MATERIAL FOR THE TASK START
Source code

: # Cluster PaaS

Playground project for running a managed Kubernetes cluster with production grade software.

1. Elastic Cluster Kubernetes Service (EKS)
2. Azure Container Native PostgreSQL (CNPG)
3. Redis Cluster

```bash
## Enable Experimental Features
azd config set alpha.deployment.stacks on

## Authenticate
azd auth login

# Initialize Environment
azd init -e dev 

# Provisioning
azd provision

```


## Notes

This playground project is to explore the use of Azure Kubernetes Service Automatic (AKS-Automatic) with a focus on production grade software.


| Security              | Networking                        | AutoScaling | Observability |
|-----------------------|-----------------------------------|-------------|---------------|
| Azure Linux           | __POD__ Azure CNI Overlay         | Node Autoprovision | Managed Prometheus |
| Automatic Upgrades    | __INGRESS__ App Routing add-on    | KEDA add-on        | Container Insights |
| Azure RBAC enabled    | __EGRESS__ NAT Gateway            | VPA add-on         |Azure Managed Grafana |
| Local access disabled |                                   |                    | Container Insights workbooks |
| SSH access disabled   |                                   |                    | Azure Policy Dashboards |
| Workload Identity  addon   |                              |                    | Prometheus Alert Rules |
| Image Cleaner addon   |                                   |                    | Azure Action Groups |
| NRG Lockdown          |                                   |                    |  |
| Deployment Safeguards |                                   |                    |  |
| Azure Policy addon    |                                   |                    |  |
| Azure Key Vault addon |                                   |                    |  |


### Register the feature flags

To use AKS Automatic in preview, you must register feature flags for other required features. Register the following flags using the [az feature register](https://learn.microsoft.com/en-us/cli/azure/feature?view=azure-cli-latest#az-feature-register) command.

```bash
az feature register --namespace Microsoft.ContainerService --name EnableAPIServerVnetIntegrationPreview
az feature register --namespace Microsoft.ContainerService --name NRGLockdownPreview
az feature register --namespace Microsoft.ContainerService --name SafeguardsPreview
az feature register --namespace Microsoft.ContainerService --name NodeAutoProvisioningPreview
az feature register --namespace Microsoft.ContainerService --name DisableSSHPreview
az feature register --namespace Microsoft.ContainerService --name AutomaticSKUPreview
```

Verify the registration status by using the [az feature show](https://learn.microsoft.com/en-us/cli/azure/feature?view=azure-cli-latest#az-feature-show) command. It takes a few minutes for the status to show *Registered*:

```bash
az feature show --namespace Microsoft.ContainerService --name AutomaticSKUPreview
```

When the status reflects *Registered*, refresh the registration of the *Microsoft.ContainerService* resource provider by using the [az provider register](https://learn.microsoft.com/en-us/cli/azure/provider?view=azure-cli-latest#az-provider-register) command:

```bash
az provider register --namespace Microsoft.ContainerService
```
MATERIAL FOR THE TASK END
MATERIAL FOR THE TASK START
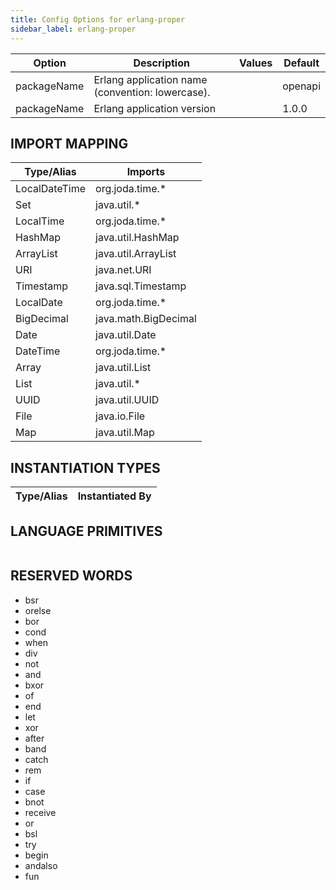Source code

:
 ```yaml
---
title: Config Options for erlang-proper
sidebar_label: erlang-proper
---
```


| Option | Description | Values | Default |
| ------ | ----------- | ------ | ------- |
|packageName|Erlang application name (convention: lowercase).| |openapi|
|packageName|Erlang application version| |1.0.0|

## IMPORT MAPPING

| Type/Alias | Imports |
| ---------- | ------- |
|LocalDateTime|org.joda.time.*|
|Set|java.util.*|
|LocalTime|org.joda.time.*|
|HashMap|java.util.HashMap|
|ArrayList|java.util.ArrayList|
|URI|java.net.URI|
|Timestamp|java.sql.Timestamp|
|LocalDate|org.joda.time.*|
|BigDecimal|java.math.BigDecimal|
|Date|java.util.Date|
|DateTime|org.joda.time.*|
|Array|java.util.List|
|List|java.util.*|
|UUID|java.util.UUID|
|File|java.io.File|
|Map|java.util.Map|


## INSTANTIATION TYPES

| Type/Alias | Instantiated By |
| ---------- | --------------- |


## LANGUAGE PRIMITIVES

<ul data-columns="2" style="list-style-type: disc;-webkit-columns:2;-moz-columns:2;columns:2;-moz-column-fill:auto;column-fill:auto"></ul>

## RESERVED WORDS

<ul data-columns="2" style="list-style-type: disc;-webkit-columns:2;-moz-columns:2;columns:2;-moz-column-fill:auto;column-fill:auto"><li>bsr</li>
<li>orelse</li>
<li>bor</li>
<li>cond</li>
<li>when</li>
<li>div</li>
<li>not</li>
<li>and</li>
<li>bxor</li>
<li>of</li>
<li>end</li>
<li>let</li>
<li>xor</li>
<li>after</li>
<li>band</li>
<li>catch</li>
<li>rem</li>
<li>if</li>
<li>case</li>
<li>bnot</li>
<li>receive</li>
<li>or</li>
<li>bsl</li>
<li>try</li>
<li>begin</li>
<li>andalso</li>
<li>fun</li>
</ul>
MATERIAL FOR THE TASK END
MATERIAL FOR THE TASK START
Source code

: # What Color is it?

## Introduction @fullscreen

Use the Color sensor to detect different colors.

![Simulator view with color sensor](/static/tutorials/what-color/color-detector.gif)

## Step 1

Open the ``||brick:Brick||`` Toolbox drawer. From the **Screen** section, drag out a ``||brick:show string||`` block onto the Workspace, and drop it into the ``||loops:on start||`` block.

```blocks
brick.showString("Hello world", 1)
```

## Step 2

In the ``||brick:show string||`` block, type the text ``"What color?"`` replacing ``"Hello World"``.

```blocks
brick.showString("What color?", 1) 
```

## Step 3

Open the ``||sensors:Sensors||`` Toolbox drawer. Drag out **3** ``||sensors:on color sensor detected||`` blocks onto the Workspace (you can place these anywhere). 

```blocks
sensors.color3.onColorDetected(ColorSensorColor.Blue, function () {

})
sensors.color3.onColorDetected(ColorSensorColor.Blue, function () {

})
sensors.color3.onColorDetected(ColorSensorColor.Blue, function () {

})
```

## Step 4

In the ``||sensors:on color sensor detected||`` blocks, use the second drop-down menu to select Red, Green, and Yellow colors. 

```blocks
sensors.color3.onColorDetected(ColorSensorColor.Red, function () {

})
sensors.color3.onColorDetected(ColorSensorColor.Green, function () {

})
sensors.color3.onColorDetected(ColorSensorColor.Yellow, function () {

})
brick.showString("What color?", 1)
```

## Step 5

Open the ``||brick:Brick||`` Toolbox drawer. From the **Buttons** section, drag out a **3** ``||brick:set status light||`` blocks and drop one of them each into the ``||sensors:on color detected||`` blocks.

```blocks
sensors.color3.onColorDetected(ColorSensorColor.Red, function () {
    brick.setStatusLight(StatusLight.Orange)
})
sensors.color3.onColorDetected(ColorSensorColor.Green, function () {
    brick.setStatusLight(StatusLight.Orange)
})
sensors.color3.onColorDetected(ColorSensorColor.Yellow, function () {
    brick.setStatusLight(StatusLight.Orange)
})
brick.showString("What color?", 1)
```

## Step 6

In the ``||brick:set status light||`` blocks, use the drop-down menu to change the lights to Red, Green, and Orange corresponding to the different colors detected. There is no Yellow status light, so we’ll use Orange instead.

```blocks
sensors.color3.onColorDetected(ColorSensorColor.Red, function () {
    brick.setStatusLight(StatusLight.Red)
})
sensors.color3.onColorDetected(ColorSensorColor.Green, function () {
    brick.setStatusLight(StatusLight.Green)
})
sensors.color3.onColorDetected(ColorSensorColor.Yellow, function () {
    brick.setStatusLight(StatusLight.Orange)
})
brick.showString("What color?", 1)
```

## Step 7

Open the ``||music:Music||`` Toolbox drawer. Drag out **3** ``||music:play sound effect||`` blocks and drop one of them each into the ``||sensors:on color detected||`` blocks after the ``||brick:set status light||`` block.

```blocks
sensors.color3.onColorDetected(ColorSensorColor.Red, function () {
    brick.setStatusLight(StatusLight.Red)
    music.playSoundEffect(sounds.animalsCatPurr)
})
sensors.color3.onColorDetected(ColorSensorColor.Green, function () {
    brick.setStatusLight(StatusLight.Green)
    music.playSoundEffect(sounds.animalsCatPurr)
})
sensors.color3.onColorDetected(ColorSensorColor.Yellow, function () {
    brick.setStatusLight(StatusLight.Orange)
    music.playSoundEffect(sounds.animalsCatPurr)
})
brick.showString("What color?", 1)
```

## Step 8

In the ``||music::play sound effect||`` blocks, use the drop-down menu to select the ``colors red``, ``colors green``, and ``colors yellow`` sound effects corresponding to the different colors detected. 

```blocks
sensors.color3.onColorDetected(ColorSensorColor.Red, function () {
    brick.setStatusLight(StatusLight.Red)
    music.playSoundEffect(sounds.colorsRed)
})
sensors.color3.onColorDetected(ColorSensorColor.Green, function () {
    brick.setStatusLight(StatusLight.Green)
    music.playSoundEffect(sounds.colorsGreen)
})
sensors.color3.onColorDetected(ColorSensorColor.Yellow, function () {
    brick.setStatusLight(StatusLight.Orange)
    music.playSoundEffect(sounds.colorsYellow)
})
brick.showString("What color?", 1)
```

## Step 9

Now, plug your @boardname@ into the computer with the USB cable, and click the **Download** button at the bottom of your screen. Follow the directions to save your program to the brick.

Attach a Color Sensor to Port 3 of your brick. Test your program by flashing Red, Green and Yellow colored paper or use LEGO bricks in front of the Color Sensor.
MATERIAL FOR THE TASK END
### WHAT YOU ARE ASKED TO DO:
A single number is needed: the count of lines in the records that contain "java".

### ANSWER BOX:
12